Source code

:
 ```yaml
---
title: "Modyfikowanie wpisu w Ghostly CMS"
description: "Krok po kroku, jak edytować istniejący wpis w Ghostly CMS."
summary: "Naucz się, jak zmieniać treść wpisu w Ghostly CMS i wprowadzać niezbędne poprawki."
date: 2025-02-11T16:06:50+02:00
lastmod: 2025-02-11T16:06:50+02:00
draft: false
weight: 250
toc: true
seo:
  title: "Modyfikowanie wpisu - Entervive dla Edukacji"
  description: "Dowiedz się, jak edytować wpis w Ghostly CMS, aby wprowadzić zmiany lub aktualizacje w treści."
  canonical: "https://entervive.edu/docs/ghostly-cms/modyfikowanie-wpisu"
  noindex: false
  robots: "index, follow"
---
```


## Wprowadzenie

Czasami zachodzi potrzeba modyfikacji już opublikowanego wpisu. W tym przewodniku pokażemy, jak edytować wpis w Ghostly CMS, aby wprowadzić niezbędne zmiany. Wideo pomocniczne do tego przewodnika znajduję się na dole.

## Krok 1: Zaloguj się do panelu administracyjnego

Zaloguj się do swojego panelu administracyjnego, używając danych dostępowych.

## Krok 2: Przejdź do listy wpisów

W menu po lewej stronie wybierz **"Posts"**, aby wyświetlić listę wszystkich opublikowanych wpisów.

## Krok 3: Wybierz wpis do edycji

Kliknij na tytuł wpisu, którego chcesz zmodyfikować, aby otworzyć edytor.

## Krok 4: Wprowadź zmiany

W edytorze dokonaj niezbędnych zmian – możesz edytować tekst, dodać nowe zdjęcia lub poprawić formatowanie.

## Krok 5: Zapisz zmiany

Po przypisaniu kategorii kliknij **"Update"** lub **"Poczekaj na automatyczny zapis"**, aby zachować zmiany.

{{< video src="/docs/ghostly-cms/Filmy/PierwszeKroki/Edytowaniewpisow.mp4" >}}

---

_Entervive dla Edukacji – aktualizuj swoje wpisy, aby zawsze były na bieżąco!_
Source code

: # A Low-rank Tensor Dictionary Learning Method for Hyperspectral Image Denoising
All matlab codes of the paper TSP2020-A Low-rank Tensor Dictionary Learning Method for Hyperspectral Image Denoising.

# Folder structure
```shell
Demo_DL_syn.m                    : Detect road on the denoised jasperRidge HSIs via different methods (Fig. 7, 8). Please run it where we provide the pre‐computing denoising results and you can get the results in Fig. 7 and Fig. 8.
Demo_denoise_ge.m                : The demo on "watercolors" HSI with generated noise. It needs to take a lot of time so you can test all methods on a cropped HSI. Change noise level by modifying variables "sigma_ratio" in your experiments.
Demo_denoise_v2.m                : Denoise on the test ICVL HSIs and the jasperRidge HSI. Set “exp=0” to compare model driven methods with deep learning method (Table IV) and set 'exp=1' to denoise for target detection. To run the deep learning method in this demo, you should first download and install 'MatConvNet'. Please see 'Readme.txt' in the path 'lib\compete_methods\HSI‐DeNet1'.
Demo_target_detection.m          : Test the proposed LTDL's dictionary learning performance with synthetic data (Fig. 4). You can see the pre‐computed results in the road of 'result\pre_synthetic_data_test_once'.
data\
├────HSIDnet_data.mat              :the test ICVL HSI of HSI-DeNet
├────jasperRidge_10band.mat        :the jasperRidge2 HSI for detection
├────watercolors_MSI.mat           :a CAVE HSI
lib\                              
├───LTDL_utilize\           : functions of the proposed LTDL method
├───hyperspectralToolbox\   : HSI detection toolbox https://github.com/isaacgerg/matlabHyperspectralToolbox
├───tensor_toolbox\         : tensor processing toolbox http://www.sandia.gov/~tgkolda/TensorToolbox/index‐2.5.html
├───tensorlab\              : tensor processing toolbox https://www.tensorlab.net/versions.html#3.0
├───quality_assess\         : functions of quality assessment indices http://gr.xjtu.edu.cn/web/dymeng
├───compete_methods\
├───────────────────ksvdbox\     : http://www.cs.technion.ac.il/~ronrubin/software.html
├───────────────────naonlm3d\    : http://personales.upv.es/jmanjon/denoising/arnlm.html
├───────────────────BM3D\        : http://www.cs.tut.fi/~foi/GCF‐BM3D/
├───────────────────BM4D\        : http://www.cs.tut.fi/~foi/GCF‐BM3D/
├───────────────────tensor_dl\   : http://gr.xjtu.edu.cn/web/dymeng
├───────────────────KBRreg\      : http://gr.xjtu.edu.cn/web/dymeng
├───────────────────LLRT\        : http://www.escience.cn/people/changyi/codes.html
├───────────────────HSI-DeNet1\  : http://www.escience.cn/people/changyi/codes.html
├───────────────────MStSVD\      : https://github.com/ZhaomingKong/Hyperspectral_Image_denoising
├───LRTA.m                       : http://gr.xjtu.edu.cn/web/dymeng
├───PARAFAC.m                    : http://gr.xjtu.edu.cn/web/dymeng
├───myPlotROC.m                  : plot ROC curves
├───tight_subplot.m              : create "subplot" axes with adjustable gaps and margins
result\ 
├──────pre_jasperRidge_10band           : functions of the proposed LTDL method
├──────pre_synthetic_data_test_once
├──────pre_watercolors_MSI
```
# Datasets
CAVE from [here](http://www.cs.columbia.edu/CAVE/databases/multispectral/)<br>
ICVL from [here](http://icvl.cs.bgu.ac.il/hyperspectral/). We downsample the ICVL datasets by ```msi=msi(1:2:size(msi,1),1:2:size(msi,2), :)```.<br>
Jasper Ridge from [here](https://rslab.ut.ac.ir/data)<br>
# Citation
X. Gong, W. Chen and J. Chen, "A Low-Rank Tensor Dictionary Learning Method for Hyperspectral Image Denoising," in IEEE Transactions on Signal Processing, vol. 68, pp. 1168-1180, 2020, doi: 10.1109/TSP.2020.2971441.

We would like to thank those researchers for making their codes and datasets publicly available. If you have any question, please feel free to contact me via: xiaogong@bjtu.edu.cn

┄┄┄┄┄┄┄┄┄┄

Exercise directions
When you copy the material, keep every line exactly as it stands.

Answer area
Source code

:
 ```yaml
---
title: "Modyfikowanie wpisu w Ghostly CMS"
description: "Krok po kroku, jak edytować istniejący wpis w Ghostly CMS."
summary: "Naucz się, jak zmieniać treść wpisu w Ghostly CMS i wprowadzać niezbędne poprawki."
date: 2025-02-11T16:06:50+02:00
lastmod: 2025-02-11T16:06:50+02:00
draft: false
weight: 250
toc: true
seo:
  title: "Modyfikowanie wpisu - Entervive dla Edukacji"
  description: "Dowiedz się, jak edytować wpis w Ghostly CMS, aby wprowadzić zmiany lub aktualizacje w treści."
  canonical: "https://entervive.edu/docs/ghostly-cms/modyfikowanie-wpisu"
  noindex: false
  robots: "index, follow"
---
```


## Wprowadzenie

Czasami zachodzi potrzeba modyfikacji już opublikowanego wpisu. W tym przewodniku pokażemy, jak edytować wpis w Ghostly CMS, aby wprowadzić niezbędne zmiany. Wideo pomocniczne do tego przewodnika znajduję się na dole.

## Krok 1: Zaloguj się do panelu administracyjnego

Zaloguj się do swojego panelu administracyjnego, używając danych dostępowych.

## Krok 2: Przejdź do listy wpisów

W menu po lewej stronie wybierz **"Posts"**, aby wyświetlić listę wszystkich opublikowanych wpisów.

## Krok 3: Wybierz wpis do edycji

Kliknij na tytuł wpisu, którego chcesz zmodyfikować, aby otworzyć edytor.

## Krok 4: Wprowadź zmiany

W edytorze dokonaj niezbędnych zmian – możesz edytować tekst, dodać nowe zdjęcia lub poprawić formatowanie.

## Krok 5: Zapisz zmiany

Po przypisaniu kategorii kliknij **"Update"** lub **"Poczekaj na automatyczny zapis"**, aby zachować zmiany.

{{< video src="/docs/ghostly-cms/Filmy/PierwszeKroki/Edytowaniewpisow.mp4" >}}

---

_Entervive dla Edukacji – aktualizuj swoje wpisy, aby zawsze były na bieżąco!_
Source code

: # A Low-rank Tensor Dictionary Learning Method for Hyperspectral Image Denoising
All matlab codes of the paper TSP2020-A Low-rank Tensor Dictionary Learning Method for Hyperspectral Image Denoising.

# Folder structure
```shell
Demo_DL_syn.m                    : Detect road on the denoised jasperRidge HSIs via different methods (Fig. 7, 8). Please run it where we provide the pre‐computing denoising results and you can get the results in Fig. 7 and Fig. 8.
Demo_denoise_ge.m                : The demo on "watercolors" HSI with generated noise. It needs to take a lot of time so you can test all methods on a cropped HSI. Change noise level by modifying variables "sigma_ratio" in your experiments.
Demo_denoise_v2.m                : Denoise on the test ICVL HSIs and the jasperRidge HSI. Set “exp=0” to compare model driven methods with deep learning method (Table IV) and set 'exp=1' to denoise for target detection. To run the deep learning method in this demo, you should first download and install 'MatConvNet'. Please see 'Readme.txt' in the path 'lib\compete_methods\HSI‐DeNet1'.
Demo_target_detection.m          : Test the proposed LTDL's dictionary learning performance with synthetic data (Fig. 4). You can see the pre‐computed results in the road of 'result\pre_synthetic_data_test_once'.
data\
├────HSIDnet_data.mat              :the test ICVL HSI of HSI-DeNet
├────jasperRidge_10band.mat        :the jasperRidge2 HSI for detection
├────watercolors_MSI.mat           :a CAVE HSI
lib\                              
├───LTDL_utilize\           : functions of the proposed LTDL method
├───hyperspectralToolbox\   : HSI detection toolbox https://github.com/isaacgerg/matlabHyperspectralToolbox
├───tensor_toolbox\         : tensor processing toolbox http://www.sandia.gov/~tgkolda/TensorToolbox/index‐2.5.html
├───tensorlab\              : tensor processing toolbox https://www.tensorlab.net/versions.html#3.0
├───quality_assess\         : functions of quality assessment indices http://gr.xjtu.edu.cn/web/dymeng
├───compete_methods\
├───────────────────ksvdbox\     : http://www.cs.technion.ac.il/~ronrubin/software.html
├───────────────────naonlm3d\    : http://personales.upv.es/jmanjon/denoising/arnlm.html
├───────────────────BM3D\        : http://www.cs.tut.fi/~foi/GCF‐BM3D/
├───────────────────BM4D\        : http://www.cs.tut.fi/~foi/GCF‐BM3D/
├───────────────────tensor_dl\   : http://gr.xjtu.edu.cn/web/dymeng
├───────────────────KBRreg\      : http://gr.xjtu.edu.cn/web/dymeng
├───────────────────LLRT\        : http://www.escience.cn/people/changyi/codes.html
├───────────────────HSI-DeNet1\  : http://www.escience.cn/people/changyi/codes.html
├───────────────────MStSVD\      : https://github.com/ZhaomingKong/Hyperspectral_Image_denoising
├───LRTA.m                       : http://gr.xjtu.edu.cn/web/dymeng
├───PARAFAC.m                    : http://gr.xjtu.edu.cn/web/dymeng
├───myPlotROC.m                  : plot ROC curves
├───tight_subplot.m              : create "subplot" axes with adjustable gaps and margins
result\ 
├──────pre_jasperRidge_10band           : functions of the proposed LTDL method
├──────pre_synthetic_data_test_once
├──────pre_watercolors_MSI
```
# Datasets
CAVE from [here](http://www.cs.columbia.edu/CAVE/databases/multispectral/)<br>
ICVL from [here](http://icvl.cs.bgu.ac.il/hyperspectral/). We downsample the ICVL datasets by ```msi=msi(1:2:size(msi,1),1:2:size(msi,2), :)```.<br>
Jasper Ridge from [here](https://rslab.ut.ac.ir/data)<br>
# Citation
X. Gong, W. Chen and J. Chen, "A Low-Rank Tensor Dictionary Learning Method for Hyperspectral Image Denoising," in IEEE Transactions on Signal Processing, vol. 68, pp. 1168-1180, 2020, doi: 10.1109/TSP.2020.2971441.

We would like to thank those researchers for making their codes and datasets publicly available. If you have any question, please feel free to contact me via: xiaogong@bjtu.edu.cn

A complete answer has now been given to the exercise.